Physical Characteristics

    A) odorless with a somewhat bitter taste

Molecular Weight

    A) 165.19

Clinical Effects

    11.1.3) CANINE/DOG
    A) Application of a skin lotion containing 5% benzocaine produced clinical shock within a few hours. Methemoglobin was as high as 51% of total hemoglobin. These symptoms were seen in dogs with pruritic skin conditions, but not normal dogs (Harvey et al, 1979).
    11.1.6) FELINE/CAT
    A) Cat hemoglobin is extremely susceptible to the action of oxidant drugs. Methemoglobinemia was evident in 100% of cats receiving a laryngeal anesthetic spray containing benzocaine. Peak concentrations occurred at 20 to 30 minutes and ranged widely from 0.26 to 3.25 g/dL (Krake et al, 1985).
    B) A 2 kg cat was treated on the tailhead and caudal thigh with a 3% benzocaine cream and developed vomiting, open-mouth breathing, and collapsed within 20 minutes.
    1) Cyanotic mucous membranes, respiratory distress, and chocolate brown blood was noted.
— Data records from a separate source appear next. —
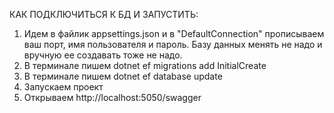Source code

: КАК ПОДКЛЮЧИТЬСЯ К БД И ЗАПУСТИТЬ:
1. Идем в файлик appsettings.json и в "DefaultConnection" прописываем ваш порт, имя пользователя и пароль. Базу данных менять не надо и вручную ее создавать тоже не надо.
2. В терминале пишем dotnet ef migrations add InitialCreate
3. В терминале пишем dotnet ef database update
4. Запускаем проект
5. Открываем http://localhost:5050/swagger
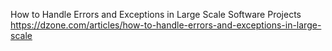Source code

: How to Handle Errors and Exceptions in Large Scale Software Projects
https://dzone.com/articles/how-to-handle-errors-and-exceptions-in-large-scale
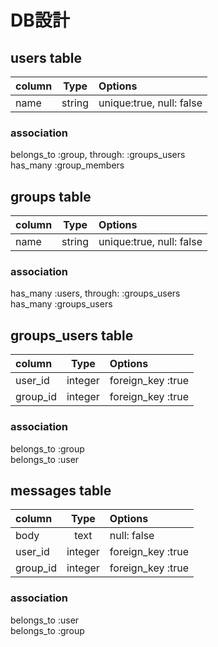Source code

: # DB設計

## users table

| column                | Type   | Options                  |
|:----------------------|:------:|:-------------------------|
| name                  | string | unique:true, null: false |


### association

belongs_to :group, through: :groups_users  
has_many :group_members


## groups table

| column                | Type   | Options                  |
|:----------------------|:------:|:-------------------------|
| name                  | string | unique:true, null: false |


### association

has_many :users, through: :groups_users  
has_many :groups_users


## groups_users table

| column             | Type    | Options             |
|:-------------------|:-------:|:--------------------|
| user_id            | integer | foreign_key :true   |
| group_id           | integer | foreign_key :true   |


### association

belongs_to :group  
belongs_to :user


## messages table

| column          | Type    | Options             |
|:----------------|:-------:|:--------------------|
| body            | text    | null: false         |
| user_id         | integer | foreign_key :true   |
| group_id        | integer | foreign_key :true   |

### association

belongs_to :user  
belongs_to :group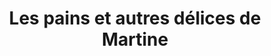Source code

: ---
title: "Les pains et autres délices de Martine"
url: /illkirch-graffenstaden/les-pains-et-autres-delices-de-martine/
shop: Bäckerei
---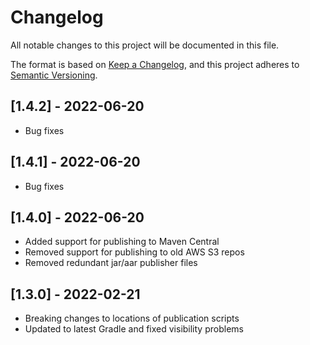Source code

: # Changelog
All notable changes to this project will be documented in this file.

The format is based on [Keep a Changelog](https://keepachangelog.com/en/1.0.0/),
and this project adheres to [Semantic Versioning](https://semver.org/spec/v2.0.0.html).

## [1.4.2] - 2022-06-20

- Bug fixes

## [1.4.1] - 2022-06-20

- Bug fixes

## [1.4.0] - 2022-06-20

- Added support for publishing to Maven Central
- Removed support for publishing to old AWS S3 repos
- Removed redundant jar/aar publisher files

## [1.3.0] - 2022-02-21

- Breaking changes to locations of publication scripts
- Updated to latest Gradle and fixed visibility problems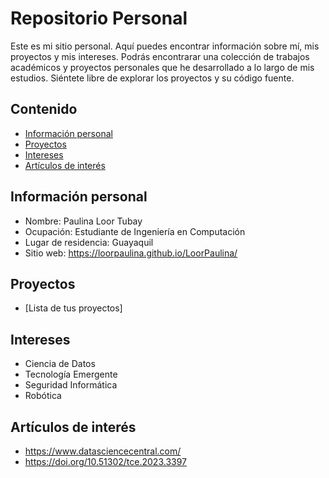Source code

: # Repositorio Personal
Este es mi sitio personal. Aquí puedes encontrar información sobre mí, mis
proyectos y mis intereses. Podrás encontrarar una colección de trabajos académicos y proyectos personales que he desarrollado a lo largo de mis estudios. Siéntete libre de explorar los proyectos y su código fuente.
## Contenido
* [Información personal](#información-personal)
* [Proyectos](#proyectos)
* [Intereses](#intereses)
* [Artículos de interés](#artículos-de-interés)
## Información personal
* Nombre: Paulina Loor Tubay
* Ocupación: Estudiante de Ingeniería en Computación
* Lugar de residencia: Guayaquil
* Sitio web: https://loorpaulina.github.io/LoorPaulina/
## Proyectos
* [Lista de tus proyectos]
## Intereses
* Ciencia de Datos
* Tecnología Emergente
* Seguridad Informática
* Robótica
## Artículos de interés
* https://www.datasciencecentral.com/
* https://doi.org/10.51302/tce.2023.3397
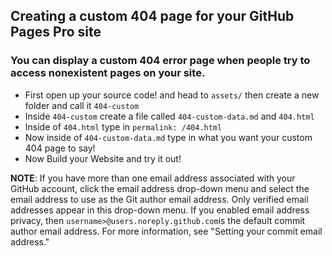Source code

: ## Creating a custom 404 page for your GitHub Pages Pro site
### You can display a custom 404 error page when people try to access nonexistent pages on your site.

- First open up your source code! and head to `assets/` then create a new folder and call it `404-custom`
- Inside `404-custom` create a file called `404-custom-data.md` and `404.html` 
- Inside of `404.html` type in `permalink: /404.html` 
- Now inside of `404-custom-data.md` type in what you want your custom 404 page to say!
- Now Build your Website and try it out!

**NOTE**: If you have more than one email address associated with your GitHub account, click the email address drop-down menu and select the email address to use as the Git author email address. Only verified email addresses appear in this drop-down menu. If you enabled email address privacy, then `username>@users.noreply.github.com`is the default commit author email address. For more information, see "Setting your commit email address."
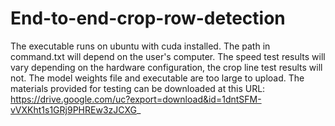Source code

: # End-to-end-crop-row-detection
The executable runs on ubuntu with cuda installed. The path in command.txt will depend on the user's computer.
The speed test results will vary depending on the hardware configuration, the crop line test results will not.
The model weights file and executable are too large to upload. The materials provided for testing can be downloaded at this URL:
https://drive.google.com/uc?export=download&id=1dntSFM-vVXKht1s1GRj9PHREw3zJCXG_
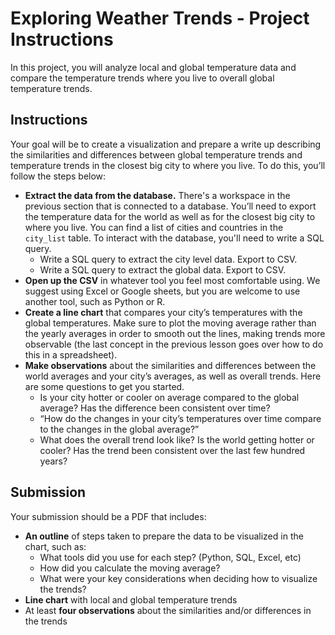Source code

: # Exploring Weather Trends - Project Instructions

In this project, you will analyze local and global temperature data and compare the temperature trends where you live to overall global temperature trends.


## Instructions

Your goal will be to create a visualization and prepare a write up describing the similarities and differences between global temperature trends and temperature trends in the closest big city to where you live. To do this, you’ll follow the steps below:  
* **Extract the data from the database.** There's a workspace in the previous section that is connected to a database. You’ll need to export the temperature data for the world as well as for the closest big city to where you live. You can find a list of cities and countries in the `city_list` table. To interact with the database, you'll need to write a SQL query.  
    - Write a SQL query to extract the city level data. Export to CSV.  
    - Write a SQL query to extract the global data. Export to CSV.  
* **Open up the CSV** in whatever tool you feel most comfortable using. We suggest using Excel or Google sheets, but you are welcome to use another tool, such as Python or R.  
* **Create a line chart** that compares your city’s temperatures with the global temperatures. Make sure to plot the moving average rather than the yearly averages in order to smooth out the lines, making trends more observable (the last concept in the previous lesson goes over how to do this in a spreadsheet).  
* **Make observations** about the similarities and differences between the world averages and your city’s averages, as well as overall trends. Here are some questions to get you started.  
    - Is your city hotter or cooler on average compared to the global average? Has the difference been consistent over time?  
    - “How do the changes in your city’s temperatures over time compare to the changes in the global average?”  
    - What does the overall trend look like? Is the world getting hotter or cooler? Has the trend been consistent over the last few hundred years?



## Submission
Your submission should be a PDF that includes:

* **An outline** of steps taken to prepare the data to be visualized in the chart, such as:  
    - What tools did you use for each step? (Python, SQL, Excel, etc)  
    - How did you calculate the moving average?  
    - What were your key considerations when deciding how to visualize the trends?  
* **Line chart** with local and global temperature trends
* At least **four observations** about the similarities and/or differences in the trends
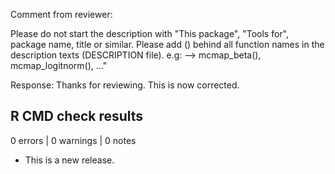 Comment from reviewer: 

Please do not start the description with "This package", "Tools for", package name, title or similar. Please add () behind all function names in the description texts (DESCRIPTION file). e.g: --> mcmap_beta(), mcmap_logitnorm(), ..."

Response: Thanks for reviewing. This is now corrected.

## R CMD check results

0 errors | 0 warnings | 0 notes

* This is a new release.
Methylene blue was given and the cat recovered normal respiration within 2 hours (Wilkie & Kirby, 1988).
    11.1.9) OVINE/SHEEP
    A) Lagutchik et al (1992) report that METHEMOGLOBINEMIA developed in sheep following topical nasal application of a benzocaine-containing anesthetic spray. Mean methemoglobin concentration, 10 to 20 minutes after application, was 22.6%.

Treatment

    11.2.2) LIFE SUPPORT
    A) GENERAL
    1) MAINTAIN VITAL FUNCTIONS: Secure airway, supply oxygen, and begin supportive fluid therapy if necessary.
    11.2.5) TREATMENT
    A) GENERAL TREATMENT
    1) METHYLENE BLUE - Administer 1.5 mg/kg as a 1% solution intravenously. Methylene blue may produce Heinz body anemia in cats and dogs. It is recommended that the animal's blood be monitored for at least one week after this therapy (Harvey et al, 1979).